Ana Chã, do Coletivo de Cultura do MST, chamou atenção para a batalha cultural travada pelo agronegócio nas últimas décadas. Segundo ela, campanhas como “O Agro é Pop” e o financiamento de gêneros musicais como o agronejo são estratégias ideológicas para legitimar práticas exploratórias.


Ana Chã, do Coletivo de Cultura do MST. Foto: Lia Bianchini

“O agronegócio investe pesadamente em narrativas que mascaram seus impactos ambientais e sociais”, afirmou. Ana destacou que a publicidade do agro evoluiu para incluir discursos de sustentabilidade e diversidade, enquanto segue concentrando terra e recursos.

Por outro lado, o MST aposta em atividades educativas e mobilizações sociais para mostrar que uma organização baseada na reforma agrária e na agroecologia é viável e necessária. “Precisamos disputar corações e mentes, mobilizar mais gente para o nosso lado. Essas atividades são fundamentais para mostrar que é possível organizar a sociedade de forma coletiva, em harmonia com a natureza.”

O MST como Protagonista na Luta pela Justiça Ambiental e Social

Os debates da Jornada da Agroecologia reforçam o papel central do MST na construção de alternativas ao modelo capitalista. Seja pela produção agroecológica, seja pela disputa de narrativas culturais, o movimento se posiciona como uma força organizada diante da crise climática e da desigualdade social.
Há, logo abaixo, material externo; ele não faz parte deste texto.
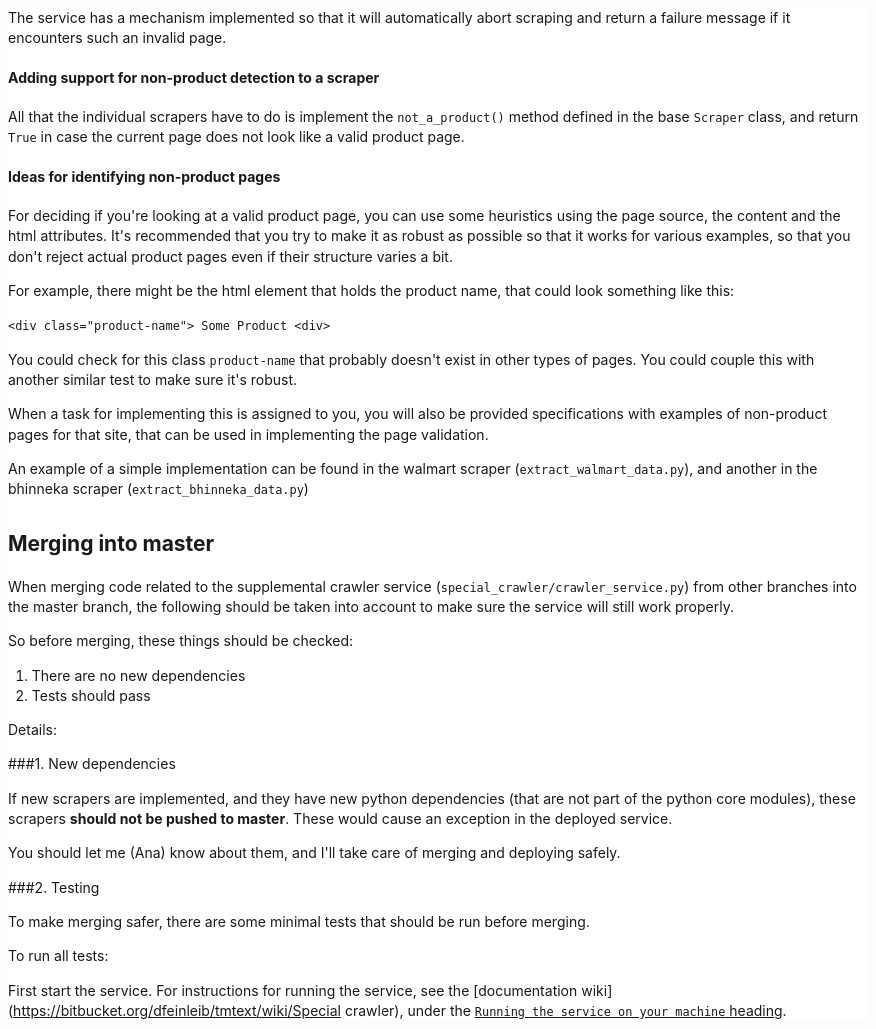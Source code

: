 The service has a mechanism implemented so that it will automatically abort scraping and return a failure message if it encounters such an invalid page.

#### Adding support for non-product detection to a scraper

All that the individual scrapers have to do is implement the `not_a_product()` method defined in the base `Scraper` class, and return `True` in case the current page does not look like a valid product page.

#### Ideas for identifying non-product pages

For deciding if you're looking at a valid product page, you can use some heuristics using the page source, the content and the html attributes.
It's recommended that you try to make it as robust as possible so that it works for various examples, so that you don't reject actual product pages even if their structure varies a bit.

For example, there might be the html element that holds the product name, that could look something like this:

    <div class="product-name"> Some Product <div>

You could check for this class `product-name` that probably doesn't exist in other types of pages. You could couple this with another similar test to make sure it's robust.

When a task for implementing this is assigned to you, you will also be provided specifications with examples of non-product pages for that site, that can be used in implementing the page validation.

An example of a simple implementation can be found in the walmart scraper (`extract_walmart_data.py`), and another in the bhinneka scraper (`extract_bhinneka_data.py`)

Merging into master
-------------------

When merging code related to the supplemental crawler service (`special_crawler/crawler_service.py`) from other branches into the master branch, the following should be taken into account to make sure the service will still work properly.

So before merging, these things should be checked:

1. There are no new dependencies
2. Tests should pass

Details:

###1. New dependencies

If new scrapers are implemented, and they have new python dependencies (that are not part of the python core modules), these scrapers **should not be pushed to master**. These would cause an exception in the deployed service.

You should let me (Ana) know about them, and I'll take care of merging and deploying safely.

###2. Testing

To make merging safer, there are some minimal tests that should be run before merging.

To run all tests:

First start the service. For instructions for running the service, see the [documentation wiki](https://bitbucket.org/dfeinleib/tmtext/wiki/Special crawler), under the [`Running the service on your machine` heading](https://bitbucket.org/dfeinleib/tmtext/wiki/Special%20crawler#markdown-header-running-the-service-on-your-machine).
Como ressaltou Maria Isabel Limongi, “salvar o planeta exige transformar as relações sociais, enfrentar o poder do agronegócio e fortalecer a democracia”. Thiago Torres e Ana Chã complementam essa visão ao mostrar que a resistência não está apenas no campo, mas também na periferia e na cultura popular.


Fotos: Lia Bianchini 

A Jornada da Agroecologia reafirma que o futuro depende da nossa insistência em agir coletivamente. O desafio é grande, mas a luta pela terra e pela vida continua sendo uma batalha de ideias essencial e um convite para refletir e agir: diante de um cenário de colapso ambiental e desigualdade crescente, como podemos construir um futuro que promova a justiça social, a ecologia e a solidariedade? A resposta passa pela organização coletiva e pela transformação radical do sistema atual.

O evento segue até domingo (8), no Centro Politécnico da UFPR. Este ano a Jornada de Agroecologia conta com o patrocínio da CAIXA, Itaipu Binacional, Correios, Fundação Banco do Brasil e Governo Federal, e apoio da Secretaria de Agricultura e Abastecimento do Paraná (Seab), Ministério da Agricultura e Pecuária (MAPA) e do Desenvolvimento Social (MDA), Cooperativa de Crédito Cresol e Cooperativa Central da Reforma Agrária (CCA).